And then came London. I can’t get over London. I made a schedule of all his events so that I could watch them live online in addition to later at night. When he failed to medal in the 400IM I thought I would throw up. His face–the exhausted devastation. Well. We all know how it ended. He came back for more individual and team golds and left the meet as the most decorated Olympian of all time. The dignity he showed in defeat, and the gift he gave us all of seeing him come back and swim and be human–which he always was, even when he performed that superhuman feat in Beijing–was something I’ll never forget. Watching him in London was a perfect story arc–in being imperfect, but still wonderful, he showed us how you get back up and go for gold again, and again, even when people declare that you’re done. He knew that he wasn’t.
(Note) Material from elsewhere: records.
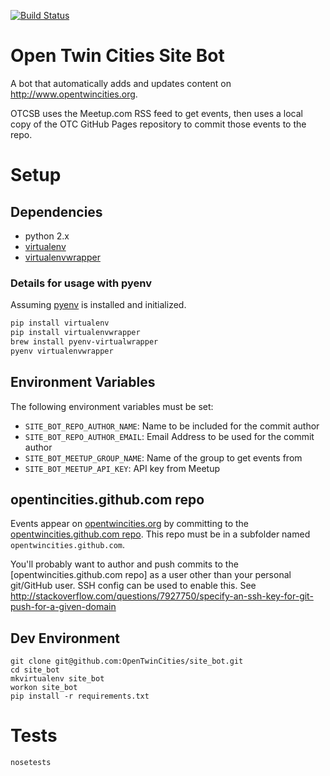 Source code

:[![Build Status](https://travis-ci.org/OpenTwinCities/site_bot.svg?branch=master)](https://travis-ci.org/OpenTwinCities/site_bot)

Open Twin Cities Site Bot
=========================

A bot that automatically adds and updates content on <http://www.opentwincities.org>.

OTCSB uses the Meetup.com RSS feed to get events, then uses a local copy of the OTC GitHub Pages repository to commit those events to the repo.

# Setup

## Dependencies

- python 2.x
- [virtualenv](https://virtualenv.readthedocs.org/en/latest/)
- [virtualenvwrapper](https://virtualenvwrapper.readthedocs.io/en/latest/)

### Details for usage with pyenv
Assuming [pyenv](https://github.com/pyenv/pyenv) is installed and initialized.

```bash
pip install virtualenv
pip install virtualenvwrapper
brew install pyenv-virtualwrapper
pyenv virtualenvwrapper
```

## Environment Variables

The following environment variables must be set:

- `SITE_BOT_REPO_AUTHOR_NAME`: Name to be included for the commit author
- `SITE_BOT_REPO_AUTHOR_EMAIL`: Email Address to be used for the commit author
- `SITE_BOT_MEETUP_GROUP_NAME`: Name of the group to get events from
- `SITE_BOT_MEETUP_API_KEY`: API key from Meetup

## opentincities.github.com repo

Events appear on [opentwincities.org](https://www.opentwincities.com) by committing to the [opentwincities.github.com repo](https://github.com/OpenTwinCities/opentwincities.github.com). This repo must be in a subfolder named `opentwincities.github.com`.

You'll probably want to author and push commits to the [opentwincities.github.com repo] as a user other than your
personal git/GitHub user. SSH config can be used to enable this. See
<http://stackoverflow.com/questions/7927750/specify-an-ssh-key-for-git-push-for-a-given-domain>

## Dev Environment

```
git clone git@github.com:OpenTwinCities/site_bot.git
cd site_bot
mkvirtualenv site_bot
workon site_bot
pip install -r requirements.txt
```

# Tests

```
nosetests
```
In Pasadena, someone asked him how he got motivated through his 20 years of swimming, how he kept going through all those days and all those workouts. I’ve seen him on TV when they’ve asked this question before, and he answered it in person just as simply as he always has on television, “I wanted it.” He said that yes, he got tired, and yes, he didn’t want to go in sometimes, but he always wanted his goal more.

That is the key to me, right there. How much do I want my goal? People ask about how I wrote my books and the answer is simple. I wanted to write a book more than I wanted lots of other things. Sleep, watching movies, running, reading, going out with friends, having a clean house, etc. And some days, when I find myself messing around on Pinterest or reading blogs instead of working, I think of Michael Phelps. Do I want it, or don’t I?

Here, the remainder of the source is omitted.